コルチゾール値が高いと顔にどのような特徴が現れる?

慢性的にコルチゾール値が高くなると、体格や肌質、そして「顔」の形に非常に特徴的な変化が現れるようになります。これらは内分泌代謝科の医師が診察室で最も注目する身体的サインです。
満月様顔貌(ムーンフェイス)
コルチゾール値が高いときに見られる、最も代表的な特徴が「満月様顔貌」、いわゆる「ムーンフェイス」です。コルチゾールには脂肪の沈着を促す作用がありますが、なぜか手足の脂肪は落ちて細くなる一方で、顔や体幹(お腹まわりや背中)にばかり脂肪が異常に蓄積するという特異な性質があります。顔全体が満月のように丸く腫れぼったくなり、フェイスラインが大きく変化します。
顔面の紅潮(顔が赤くなる)
顔の皮膚、特に両頬のあたりが常に赤みを帯びた状態(皮膚紅潮)になります。これは、コルチゾールによって血管の壁が脆くなるとともに、皮膚そのものが薄くなることで、皮下の毛細血管が透けて見えやすくなるために起こる現象です。
多毛(ひげや産毛の増加)
副腎皮質からコルチゾールが過剰分泌される際、同時に微量のアンドロゲン(男性ホルモン)も一緒に過剰分泌されることが多くあります。そのため、女性であっても口のまわりに濃いひげが生えてきたり、顔全体の産毛が濃くなったりする症状が現れます。
皮膚の菲薄化とニキビ(痤瘡)の多発
コルチゾールにはタンパク質を分解する作用があるため、皮膚のハリを保つコラーゲン繊維が破壊され、顔の皮膚が紙のように非常に薄く、デリケートになります。また、脂質代謝の異常や免疫低下によって、顔全体に治りにくい頑固なニキビ(ステロイド痤瘡)が多発するようになります。
中心性肥満に伴う二重あごや野牛肩
顔の下部に脂肪が溜まることで、太っていない人でも強い「二重あご」になります。また、顔のすぐ下にある首の付け根から背中にかけても脂肪がこんもりと盛り上がる「野牛肩(バッファロー・ハンプ)」と呼ばれる特徴的な体型を伴うことが多く、これらが合わさることで顔全体の印象が大きく変化します。
コルチゾール値が高いと現れる症状

顔の変化以外にも、全身の組織でタンパク質や脂質の代謝が阻害されるため、日常生活を脅かす様々な身体症状が顕著に現れ始めます。
筋力の低下(特に太ももや肩まわり)
筋肉のタンパク質がどんどん分解されてエネルギーとして消費されてしまうため、筋肉量が著しく減少(筋萎縮)します。特に太ももや二の腕などの体に近い太い筋肉が衰えるため、「階段を上るのがつらい」「椅子から立ち上がるのがきつい」といった自律的な運動機能の低下が目立つようになります。
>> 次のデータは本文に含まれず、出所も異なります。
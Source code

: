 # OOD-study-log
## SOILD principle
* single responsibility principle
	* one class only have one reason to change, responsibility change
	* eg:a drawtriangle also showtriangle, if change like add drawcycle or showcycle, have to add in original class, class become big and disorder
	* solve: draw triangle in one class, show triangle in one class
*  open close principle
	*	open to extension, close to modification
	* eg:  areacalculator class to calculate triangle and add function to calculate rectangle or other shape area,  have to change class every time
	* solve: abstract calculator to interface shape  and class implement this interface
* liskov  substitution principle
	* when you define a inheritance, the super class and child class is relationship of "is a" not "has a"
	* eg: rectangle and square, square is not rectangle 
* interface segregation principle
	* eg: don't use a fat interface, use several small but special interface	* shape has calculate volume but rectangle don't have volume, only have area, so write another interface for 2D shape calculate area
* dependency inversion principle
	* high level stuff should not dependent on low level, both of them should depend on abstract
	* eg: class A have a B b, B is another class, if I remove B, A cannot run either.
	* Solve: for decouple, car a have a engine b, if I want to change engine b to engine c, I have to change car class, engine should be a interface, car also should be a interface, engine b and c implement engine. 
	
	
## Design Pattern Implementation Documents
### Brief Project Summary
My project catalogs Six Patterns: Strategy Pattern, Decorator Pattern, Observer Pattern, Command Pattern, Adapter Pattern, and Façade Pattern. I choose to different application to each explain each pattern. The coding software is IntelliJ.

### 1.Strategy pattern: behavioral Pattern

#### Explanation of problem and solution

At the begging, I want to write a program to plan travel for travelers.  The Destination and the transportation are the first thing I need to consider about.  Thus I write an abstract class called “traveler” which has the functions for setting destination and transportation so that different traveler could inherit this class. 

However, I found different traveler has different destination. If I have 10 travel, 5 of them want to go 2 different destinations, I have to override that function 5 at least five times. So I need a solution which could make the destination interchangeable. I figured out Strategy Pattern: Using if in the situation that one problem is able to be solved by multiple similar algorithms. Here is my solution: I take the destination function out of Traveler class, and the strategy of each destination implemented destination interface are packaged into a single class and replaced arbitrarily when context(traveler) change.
手足は細くなるのに、お腹だけがぽっこり出る「中心性肥満」も特徴です。
皮膚の紫色の線(皮膚線条)
お腹や太もも、脇の下などの皮膚が引っ張られる場所に、赤紫色を帯びた稲妻のような太い線(赤色皮膚線条)が現れます。これは、皮膚のコラーゲンが枯渇して薄くなっているところに脂肪が蓄積して皮膚が急激に引き伸ばされ、真皮の毛細血管が裂けて透けて見えるために起こる、コルチゾール過剰に極めて特異的な症状です。
骨粗鬆症と骨折のリスク上昇
骨を作る力が極端に低下し、骨からカルシウムが溶け出しやすくなるため、骨密度が同年代と比べて著しく低下します。転んだわけでもないのに背骨が潰れる「いつの間にか骨折(圧迫骨折)」を起こしたり、軽い衝撃で骨折しやすくなったりします。
むくみ(浮腫)と高血圧
コルチゾールが持つ水分・ナトリウムを体内に溜め込む作用が過剰に働くため、顔だけでなく足のスネなどがパンパンにむくむようになります。これに伴い、血管を流れる血液の量が増え、血管自体も収縮するため、頑固な高血圧が持続します。
月経異常(女性の場合)
ホルモンのバランスが根本から崩れてしまうため、女性の場合は月経不順(生理周期の乱れ)や、完全に生理が止まってしまう無月経を引き起こします。